• Bim Job (unregistered) in reply to aptent
    aptent:
    Bim Job:
    lost soul:
    I envy all of you that get and understand this programming regex stuff. I just can't seem to wrap my little brain around it all. Maybe I haven't tried hard enough, who knows. It's just depressing to think that it could very well be a mental capacity issue, that's kind of hard to swallow or admit to. Anyhow, it may not be related to mental capabilities so where would be the best place to start learning all of this in your opinions??

    Thanks in advance.

    I've never used it, but nobody has a bad word to say about RegexBuddy. There's no evaluation copy, but it's €30 and there's a money-back guarantee. For other IT needs, I migh recommend a book. With regexps, you really kind of have to play with them.
    Now hold on, there! I certainly agree with the
    kind of have to play with them
    but there's really no call to tell a guy who can't even figure out how to string together enough words to google his question that he needs to drop €30 on help he can get for free!?
    Good point.

    Well, we've been asked for advice, and bandwidth is practically free. I see no reason to presuppose that an enquiry about learning regexps is some bizzarro troll. So let's take it at face value.
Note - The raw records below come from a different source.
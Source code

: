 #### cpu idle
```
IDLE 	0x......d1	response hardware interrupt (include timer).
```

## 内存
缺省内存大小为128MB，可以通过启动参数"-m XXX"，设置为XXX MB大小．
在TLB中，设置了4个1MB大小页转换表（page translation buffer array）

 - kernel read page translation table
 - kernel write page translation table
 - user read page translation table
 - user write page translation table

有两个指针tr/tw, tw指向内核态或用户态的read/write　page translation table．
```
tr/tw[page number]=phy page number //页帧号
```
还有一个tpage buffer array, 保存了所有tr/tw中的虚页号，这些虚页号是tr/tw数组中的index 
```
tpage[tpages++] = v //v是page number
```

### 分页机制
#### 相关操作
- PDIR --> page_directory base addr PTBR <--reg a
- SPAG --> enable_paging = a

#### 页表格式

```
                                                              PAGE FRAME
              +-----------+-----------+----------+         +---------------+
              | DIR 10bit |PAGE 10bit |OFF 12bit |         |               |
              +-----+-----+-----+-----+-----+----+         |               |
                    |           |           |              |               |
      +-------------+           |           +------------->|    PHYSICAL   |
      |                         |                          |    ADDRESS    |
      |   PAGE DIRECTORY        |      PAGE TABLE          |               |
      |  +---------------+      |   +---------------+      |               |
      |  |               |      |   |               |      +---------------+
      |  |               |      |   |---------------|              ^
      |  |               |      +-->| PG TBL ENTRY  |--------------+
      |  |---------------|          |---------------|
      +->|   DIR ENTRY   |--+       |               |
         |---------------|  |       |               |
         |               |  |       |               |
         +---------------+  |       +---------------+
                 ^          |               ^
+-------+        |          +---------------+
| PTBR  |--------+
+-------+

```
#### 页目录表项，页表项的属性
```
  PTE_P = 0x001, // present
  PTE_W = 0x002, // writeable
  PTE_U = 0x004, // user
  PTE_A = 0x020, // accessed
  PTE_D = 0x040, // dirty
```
    • There are (a very large number of Googleable) sites out there. I'd suggest the search phrase "regexp tutorial."
    • There are surprisingly few decent books (I'm open to correction.) I'd suggest the classic, although it may be a little over the top. An alternative is the Cookbook, about which I know nothing. Most O'Reilly cookbooks are a good introduction to the subject.
    • You're still better off with a GUI that tells you where you're going wrong, helps you with hints, and lets you play around. Thus, RegexBuddy. It's about the price of a book.

    Uncontroversial? Helpful? Me?

    Buy thirty euros worth of coffee, sit down, and browse the web. Otherwise, buy a book (if that's how you learn), or buy the software (if that's how you learn).
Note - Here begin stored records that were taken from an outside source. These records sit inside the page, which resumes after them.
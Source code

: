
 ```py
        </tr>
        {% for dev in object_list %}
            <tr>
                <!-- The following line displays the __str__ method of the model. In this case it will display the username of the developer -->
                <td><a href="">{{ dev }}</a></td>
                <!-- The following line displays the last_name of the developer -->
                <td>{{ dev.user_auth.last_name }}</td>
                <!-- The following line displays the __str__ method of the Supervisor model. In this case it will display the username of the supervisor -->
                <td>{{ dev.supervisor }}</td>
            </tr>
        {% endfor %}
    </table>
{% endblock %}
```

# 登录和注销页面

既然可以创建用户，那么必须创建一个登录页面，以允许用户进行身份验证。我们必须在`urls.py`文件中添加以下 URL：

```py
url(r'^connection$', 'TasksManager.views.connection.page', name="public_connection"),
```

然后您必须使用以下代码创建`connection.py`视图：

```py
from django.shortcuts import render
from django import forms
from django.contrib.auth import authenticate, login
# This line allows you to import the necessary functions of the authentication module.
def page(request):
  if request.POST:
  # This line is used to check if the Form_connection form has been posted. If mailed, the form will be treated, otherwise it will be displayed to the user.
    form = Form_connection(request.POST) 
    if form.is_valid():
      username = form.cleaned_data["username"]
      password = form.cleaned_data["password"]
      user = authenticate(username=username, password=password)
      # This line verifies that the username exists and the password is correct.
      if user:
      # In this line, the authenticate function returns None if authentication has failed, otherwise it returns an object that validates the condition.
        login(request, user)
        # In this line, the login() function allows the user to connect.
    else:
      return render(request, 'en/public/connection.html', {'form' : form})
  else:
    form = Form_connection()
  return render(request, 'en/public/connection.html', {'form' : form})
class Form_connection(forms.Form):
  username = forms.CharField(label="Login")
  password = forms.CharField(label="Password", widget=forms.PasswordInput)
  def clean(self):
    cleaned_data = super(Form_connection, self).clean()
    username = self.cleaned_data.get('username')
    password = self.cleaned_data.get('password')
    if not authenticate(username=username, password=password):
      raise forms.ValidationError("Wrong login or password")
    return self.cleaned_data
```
    I'm not going to dictate choices. It's just nice to know that they're out there.

  • (cs) in reply to Bim Job
    Bim Job:
    MG:
    Bim Job:
    It doesn't take a super-genius programmer to recognise that the OP is written in C# (or possibly Delphi).

    Maybe not, but don't you think it might take someone who has seen Delphi or C# code before?

    Le me put it another way. It dooesn't take a super-genius programmer to realise that the OP is not written in C or C++. Stripping out the other possibilities leaves a normal programmer with the suspicion that it is Java (I've seen a bit of Java, and it isn't)
    How do you know? It's syntactically correct code in all of C, C++, C# and Java. None of them have (as far as I could ascertain) functions stringReplace or regexReplace in their standard libraries, so you can't use that to decide which language it's in. The fact that the method names follow the convention more widespread in Java casts doubt on the C# assumption. Since C# has String.Replace and Regex.Replace in the standard libs, it would make more sense to use those. Since 1.4, Java has Matcher.replaceAll in the standard libs, so unless it's old code, Java isn't the best candidate either. A C programmer would do it differently from the beginning, so it's got to be C++. (Just kidding, the point is, after the redaction, it's impossible to tell which language it was written in.)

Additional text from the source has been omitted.